Safety

Electrical Hazard Safety

Start Your Electrical Safety Program


Keep workers safe by developing and implementing an electrical safe work program (ESWP) that incorporates these key elements

An extremely potent source of energy that powers lights, tools, machinery and many other devices that we use in our daily lives, electricity can also cause injury or death when not handled properly.

A national consensus safety standard that identifies safe work practices to protect workers from the hazards of electricity, including electric shock and electrocution, arc flash, and arc blast, the National Fire Protection Association’s NFPA 70: National Electric Code (NEC) for electrical design, installation and inspection safety standards addresses commercial, residential and industrial occupancies.

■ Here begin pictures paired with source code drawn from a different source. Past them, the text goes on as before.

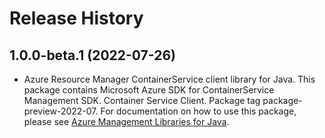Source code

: # Release History

## 1.0.0-beta.1 (2022-07-26)

- Azure Resource Manager ContainerService client library for Java. This package contains Microsoft Azure SDK for ContainerService Management SDK. Container Service Client. Package tag package-preview-2022-07. For documentation on how to use this package, please see [Azure Management Libraries for Java](https://aka.ms/azsdk/java/mgmt).
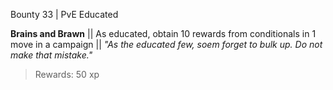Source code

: Bounty 33 | PvE Educated

**Brains and Brawn**
|| As educated, obtain 10 rewards from conditionals in 1 move in a campaign ||
*"As the educated few, soem forget to bulk up. Do not make that mistake."*
> Rewards: 50 xp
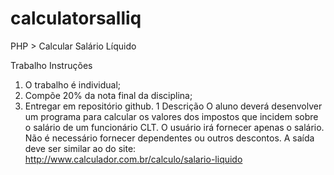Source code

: # calculatorsalliq
PHP > Calcular Salário Líquido

Trabalho
Instruções
1. O trabalho é individual;
2. Compõe 20% da nota final da disciplina;
3. Entregar em repositório github.
1 Descrição
O aluno deverá desenvolver um programa para calcular os valores dos
impostos que incidem sobre o salário de um funcionário CLT.
O usuário irá fornecer apenas o salário. Não é necessário fornecer
dependentes ou outros descontos.
A saída deve ser similar ao do site:
http://www.calculador.com.br/calculo/salario-liquido
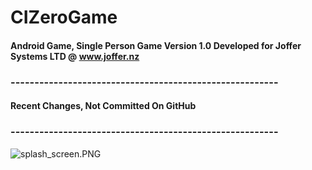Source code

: # CIZeroGame
#### Android Game, Single Person Game Version 1.0 Developed for Joffer Systems  LTD  @ www.joffer.nz


### --------------------------------------------------------

#### Recent Changes, Not Committed On GitHub

### --------------------------------------------------------
![splash_screen.PNG](https://github.com/Alok0220/CIZeroGame/tree/main/app/src/main/res/drawable-v24/splash_screen.PNG)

Here's a checklist with 5 key elements for your ESWP you can download and use to get you started today:

5 Elements

Download the PDF here. 
 

Getting Proactive About Safety

There are other proactive steps you can take to help prevent electrical shock or similar injuries: Keep workers away from energized equipment or circuits and train qualified workers on the correct procedures when working on energized equipment or circuits. Prior to using or performing maintenance on electrical equipment, the employee should first check that it is safe by:

  • Verifying that electrical equipment is not located in a hazardous environment, such as a damp/wet location or where it is exposed to high temperatures and flammable gases and vapors.
  • Making sure overcurrent and safety devices, such as fuses, circuit breakers, and ground fault circuit interrupters (GFCI), have not been tampered with and are working correctly.
  • Inspecting the power cord and plug to ensure there are no defects, such as cuts in the insulation exposing bare wiring.
  • Identifying whether the equipment has an emergency shutoff switch and where it is located prior to use.
  • Making sure there is sufficient space around the electrical equipment or circuit to allow for operation and maintenance.
  • Removing all personal metal jewelry prior to using or working on electrical equipment or circuits.
  • De-energizing electrical equipment before testing or repairing in accordance with the Lockout/Tagout standard 29 CFR 1910.147. (If de-energizing the electrical equipment or circuit is not feasible, then appropriate tools and personal protective equipment [PPE] must be used and worn.)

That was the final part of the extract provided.